Zipursky was named an officer of the Order of Canada in 2011.
Nursing prof was dedicated to health equity
Benita Cohen [M.Sc./94, PhD/04], alumna, social activist and associate professor of nursing, passed away in November 2021.
Born in Montreal, Cohen earned her bachelor’s degree in nursing at the University of Ottawa. Experiences such as working as a public health nurse in Iqaluit fueled her passion to defend the rights of the vulnerable and to address health inequity.
Having earned her master’s at UM, she joined the nursing faculty as a lecturer in 1997 and went on to complete her PhD.
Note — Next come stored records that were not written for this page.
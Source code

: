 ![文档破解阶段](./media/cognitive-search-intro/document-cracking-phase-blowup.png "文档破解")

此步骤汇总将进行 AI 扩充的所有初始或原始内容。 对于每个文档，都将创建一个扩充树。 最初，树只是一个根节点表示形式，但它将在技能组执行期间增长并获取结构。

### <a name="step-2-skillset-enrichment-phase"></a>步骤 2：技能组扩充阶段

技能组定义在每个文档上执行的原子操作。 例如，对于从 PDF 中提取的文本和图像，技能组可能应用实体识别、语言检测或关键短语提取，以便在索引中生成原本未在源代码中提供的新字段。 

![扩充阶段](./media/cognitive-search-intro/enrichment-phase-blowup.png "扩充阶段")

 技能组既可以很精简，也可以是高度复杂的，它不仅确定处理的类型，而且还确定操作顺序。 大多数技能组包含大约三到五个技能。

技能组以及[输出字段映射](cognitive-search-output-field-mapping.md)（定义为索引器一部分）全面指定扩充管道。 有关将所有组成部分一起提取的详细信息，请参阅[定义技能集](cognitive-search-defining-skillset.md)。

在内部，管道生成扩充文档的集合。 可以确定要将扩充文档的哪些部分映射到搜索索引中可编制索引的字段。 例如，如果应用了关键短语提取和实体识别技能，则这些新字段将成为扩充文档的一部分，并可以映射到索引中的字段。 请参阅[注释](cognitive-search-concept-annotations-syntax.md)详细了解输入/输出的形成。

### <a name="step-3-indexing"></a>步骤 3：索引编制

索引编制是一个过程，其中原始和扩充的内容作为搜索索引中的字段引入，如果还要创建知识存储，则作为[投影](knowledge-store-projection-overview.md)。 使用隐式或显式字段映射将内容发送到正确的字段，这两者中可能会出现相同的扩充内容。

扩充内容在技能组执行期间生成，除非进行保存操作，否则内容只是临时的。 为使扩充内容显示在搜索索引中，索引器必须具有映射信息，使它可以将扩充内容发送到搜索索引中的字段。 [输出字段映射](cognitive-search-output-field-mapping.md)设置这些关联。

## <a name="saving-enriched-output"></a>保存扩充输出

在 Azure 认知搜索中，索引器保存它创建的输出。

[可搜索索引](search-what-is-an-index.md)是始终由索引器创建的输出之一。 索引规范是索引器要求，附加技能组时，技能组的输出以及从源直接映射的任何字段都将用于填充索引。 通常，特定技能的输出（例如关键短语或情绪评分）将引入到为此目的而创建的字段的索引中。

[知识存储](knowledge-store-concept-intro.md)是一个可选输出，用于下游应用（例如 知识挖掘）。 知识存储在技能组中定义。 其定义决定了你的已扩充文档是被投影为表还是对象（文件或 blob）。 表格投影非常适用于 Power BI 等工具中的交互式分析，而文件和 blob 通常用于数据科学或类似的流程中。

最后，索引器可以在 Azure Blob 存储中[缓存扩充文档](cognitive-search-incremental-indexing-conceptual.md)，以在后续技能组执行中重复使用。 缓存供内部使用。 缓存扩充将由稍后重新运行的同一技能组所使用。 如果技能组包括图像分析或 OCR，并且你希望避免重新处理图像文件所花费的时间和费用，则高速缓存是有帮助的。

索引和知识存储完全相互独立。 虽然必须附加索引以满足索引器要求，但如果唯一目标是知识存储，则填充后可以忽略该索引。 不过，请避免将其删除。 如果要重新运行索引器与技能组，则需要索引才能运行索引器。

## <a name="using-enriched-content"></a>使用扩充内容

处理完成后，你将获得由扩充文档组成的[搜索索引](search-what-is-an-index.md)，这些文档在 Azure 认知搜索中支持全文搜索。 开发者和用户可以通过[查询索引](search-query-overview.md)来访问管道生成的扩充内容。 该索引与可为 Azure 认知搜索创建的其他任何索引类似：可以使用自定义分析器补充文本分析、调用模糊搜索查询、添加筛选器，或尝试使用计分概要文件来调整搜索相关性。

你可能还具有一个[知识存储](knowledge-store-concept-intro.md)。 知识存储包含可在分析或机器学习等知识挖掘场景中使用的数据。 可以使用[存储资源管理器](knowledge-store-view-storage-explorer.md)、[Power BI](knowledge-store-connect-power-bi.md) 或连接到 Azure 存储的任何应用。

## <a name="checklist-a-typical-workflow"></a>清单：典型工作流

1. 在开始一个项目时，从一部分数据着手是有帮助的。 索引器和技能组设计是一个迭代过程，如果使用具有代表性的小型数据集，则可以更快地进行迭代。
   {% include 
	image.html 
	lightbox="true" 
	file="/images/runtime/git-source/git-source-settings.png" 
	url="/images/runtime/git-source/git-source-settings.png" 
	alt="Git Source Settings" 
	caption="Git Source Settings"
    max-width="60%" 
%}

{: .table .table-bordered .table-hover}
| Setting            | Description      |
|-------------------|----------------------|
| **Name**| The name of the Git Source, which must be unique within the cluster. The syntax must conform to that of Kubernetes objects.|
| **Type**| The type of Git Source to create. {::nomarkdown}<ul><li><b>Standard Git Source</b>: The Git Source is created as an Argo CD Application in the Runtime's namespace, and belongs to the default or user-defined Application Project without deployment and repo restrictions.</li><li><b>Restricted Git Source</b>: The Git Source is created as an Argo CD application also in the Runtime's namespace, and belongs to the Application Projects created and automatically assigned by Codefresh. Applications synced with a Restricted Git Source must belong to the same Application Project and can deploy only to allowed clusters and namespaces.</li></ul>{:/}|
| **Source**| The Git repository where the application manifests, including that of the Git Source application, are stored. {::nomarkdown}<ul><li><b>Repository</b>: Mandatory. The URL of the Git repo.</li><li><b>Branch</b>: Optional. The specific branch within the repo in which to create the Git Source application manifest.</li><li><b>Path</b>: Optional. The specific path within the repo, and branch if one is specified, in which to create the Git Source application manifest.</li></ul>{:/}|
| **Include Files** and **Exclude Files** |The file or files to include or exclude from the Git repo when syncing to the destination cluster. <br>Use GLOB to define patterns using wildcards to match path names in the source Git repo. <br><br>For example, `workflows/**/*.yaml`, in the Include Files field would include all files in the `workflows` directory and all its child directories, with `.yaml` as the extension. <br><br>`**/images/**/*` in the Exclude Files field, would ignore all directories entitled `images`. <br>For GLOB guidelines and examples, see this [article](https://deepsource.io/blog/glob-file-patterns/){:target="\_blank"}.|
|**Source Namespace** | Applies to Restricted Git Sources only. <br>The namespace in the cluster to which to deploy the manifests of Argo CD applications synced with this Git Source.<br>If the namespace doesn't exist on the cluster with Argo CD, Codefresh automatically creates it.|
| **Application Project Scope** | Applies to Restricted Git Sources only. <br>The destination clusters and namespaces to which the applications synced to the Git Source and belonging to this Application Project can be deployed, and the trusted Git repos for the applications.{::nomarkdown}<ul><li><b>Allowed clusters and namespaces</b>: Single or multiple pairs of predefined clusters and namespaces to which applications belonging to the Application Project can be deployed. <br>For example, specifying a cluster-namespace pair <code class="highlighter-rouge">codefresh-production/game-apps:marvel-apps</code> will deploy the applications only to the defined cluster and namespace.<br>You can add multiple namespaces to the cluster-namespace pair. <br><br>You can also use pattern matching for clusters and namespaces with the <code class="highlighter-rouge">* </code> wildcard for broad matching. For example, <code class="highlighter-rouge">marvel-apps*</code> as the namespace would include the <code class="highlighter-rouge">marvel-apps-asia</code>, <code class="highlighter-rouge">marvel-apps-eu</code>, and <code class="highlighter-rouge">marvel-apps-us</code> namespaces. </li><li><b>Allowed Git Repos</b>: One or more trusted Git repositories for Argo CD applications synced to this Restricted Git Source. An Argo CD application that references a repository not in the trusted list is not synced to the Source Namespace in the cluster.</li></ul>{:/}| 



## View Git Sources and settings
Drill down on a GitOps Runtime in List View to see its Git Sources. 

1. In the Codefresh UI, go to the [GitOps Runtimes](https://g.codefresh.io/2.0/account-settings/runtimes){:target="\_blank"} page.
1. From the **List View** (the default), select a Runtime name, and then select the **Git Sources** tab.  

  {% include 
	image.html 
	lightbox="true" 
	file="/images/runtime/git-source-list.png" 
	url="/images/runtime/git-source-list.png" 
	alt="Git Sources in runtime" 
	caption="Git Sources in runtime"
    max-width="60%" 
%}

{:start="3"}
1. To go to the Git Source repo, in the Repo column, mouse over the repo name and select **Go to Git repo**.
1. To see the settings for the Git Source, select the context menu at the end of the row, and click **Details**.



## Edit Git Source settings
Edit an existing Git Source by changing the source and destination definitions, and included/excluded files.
“Benita was known for her excellence in teaching in both undergraduate and graduate courses,” said Dr. Netha Dyck [BN/88], dean of nursing. “She was a dear colleague, leader, teacher, researcher, mentor and friend.”
Cohen’s research focused on public health system capacity and on strengthening the capacity of health professional education programs to promote social justice and health equity.
“Our education programs have a responsibility to equip future health professionals with values, attitudes and competencies that support social justice and equity,” she said in 2019.
At the time of her passing, Cohen was chair of the board of directors of the Canadian Public Health Association.
Instructor inspired dental students
Alumnus Mark Buettner [DMD/70], a part-time clinical instructor in dentistry for 43 years, passed away in August 2021.
Raised in Saskatchewan, Buettner was in the UM Dentistry Class of 1970 and earned the highest standing in all four years of study. He started his career in British Columbia before returning to Winnipeg in 1972. He established a practice in Tuxedo and concluded his career with the Tuxedo Dental Group.
Buettner served as president of the Manitoba Dental Association in 1994-95. He was a fellow of the International College of Dentists and the Pierre Fauchard Academy, a service organization of dentistry leaders.
He inspired and mentored hundreds of dental students during his decades as a UM instructor.
“Dr. Buettner was a favourite clinical instructor with the students, not only for his enthusiasm, but also because he approached his interactions with students and patients with a smile and a great sense of humour,” said Anastasia Kelekis-Cholakis [DMD/92, Dip.Perio/98], dean of dentistry.
“He will be greatly missed at the Dr. Gerald Niznick College of Dentistry.”